Bambini non nati. Descrizione dell’opera di Enrico Savelli

Quest’opera è dedicata a tutti, ripeto a tutti i bambini non nati, a tutte quelle creature discese dal “luogo dell’Eterno”, dalla perennità invisibile oltre le stelle, che sono entrati nelle tenebre della materia, nell’opacità del mondo senza poter vedere la luce del sole.
Hanno trovato un ostacolo alla nascita, uno sbarramento nel loro viaggio, comunque avvolti, protetti nella veste della luce vera che ha vinto il mondo e la morte, Luce del Risorto.
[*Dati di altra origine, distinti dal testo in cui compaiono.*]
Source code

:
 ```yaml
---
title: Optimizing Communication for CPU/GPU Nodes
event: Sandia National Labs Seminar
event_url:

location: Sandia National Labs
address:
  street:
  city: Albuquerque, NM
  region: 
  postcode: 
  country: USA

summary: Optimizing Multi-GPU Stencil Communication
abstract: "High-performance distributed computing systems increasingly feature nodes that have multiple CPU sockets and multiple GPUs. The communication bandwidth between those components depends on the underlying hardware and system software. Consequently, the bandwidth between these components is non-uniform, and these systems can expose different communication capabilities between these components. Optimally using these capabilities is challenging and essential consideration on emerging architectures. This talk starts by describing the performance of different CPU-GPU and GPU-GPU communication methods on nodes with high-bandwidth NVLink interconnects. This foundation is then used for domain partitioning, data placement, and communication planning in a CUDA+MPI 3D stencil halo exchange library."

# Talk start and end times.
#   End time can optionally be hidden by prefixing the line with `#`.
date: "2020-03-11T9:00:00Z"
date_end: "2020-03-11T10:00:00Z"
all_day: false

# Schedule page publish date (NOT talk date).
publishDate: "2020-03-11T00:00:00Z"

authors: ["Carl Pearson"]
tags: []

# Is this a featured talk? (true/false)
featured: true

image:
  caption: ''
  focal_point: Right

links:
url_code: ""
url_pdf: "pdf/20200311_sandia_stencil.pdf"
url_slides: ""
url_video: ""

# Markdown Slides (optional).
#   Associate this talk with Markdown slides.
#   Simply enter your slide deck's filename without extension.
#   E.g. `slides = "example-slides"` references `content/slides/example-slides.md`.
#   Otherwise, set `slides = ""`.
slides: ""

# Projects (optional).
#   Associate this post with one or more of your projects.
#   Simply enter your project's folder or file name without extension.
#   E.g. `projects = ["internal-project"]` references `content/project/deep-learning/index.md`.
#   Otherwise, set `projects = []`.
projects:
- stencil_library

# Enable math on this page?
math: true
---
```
Raffigurata nel vetro, un’Entità angelica sembra sciogliersi in pioggia, in cascate di luce, entra con loro nelle acque lunari del ventre materno indicando custode la risalita e la meta. Io non impongo la forma alla materia- marmo ma la colgo là dov’è, nascente dal bulbo di luce, dal germoglio che affiora dalle tenebre, così ho visto il bambino e il suo gesto, così ho scoperto, sorpreso, che teneva fra le dita una farfalla e ho capito che in questo gesto c’era tutto il significato dell’opera: quel bambino allontanandosi da noi ci lascia, sul confine del mondo un dono che è un simbolo per tutti.
Noi chiusi nel bozzolo oscuro fioriremo, diverremo iridescenti farfalle danzanti nella luce.
Quest’opera vuol essere una parola, forse infinite parole di speranza e di gioia.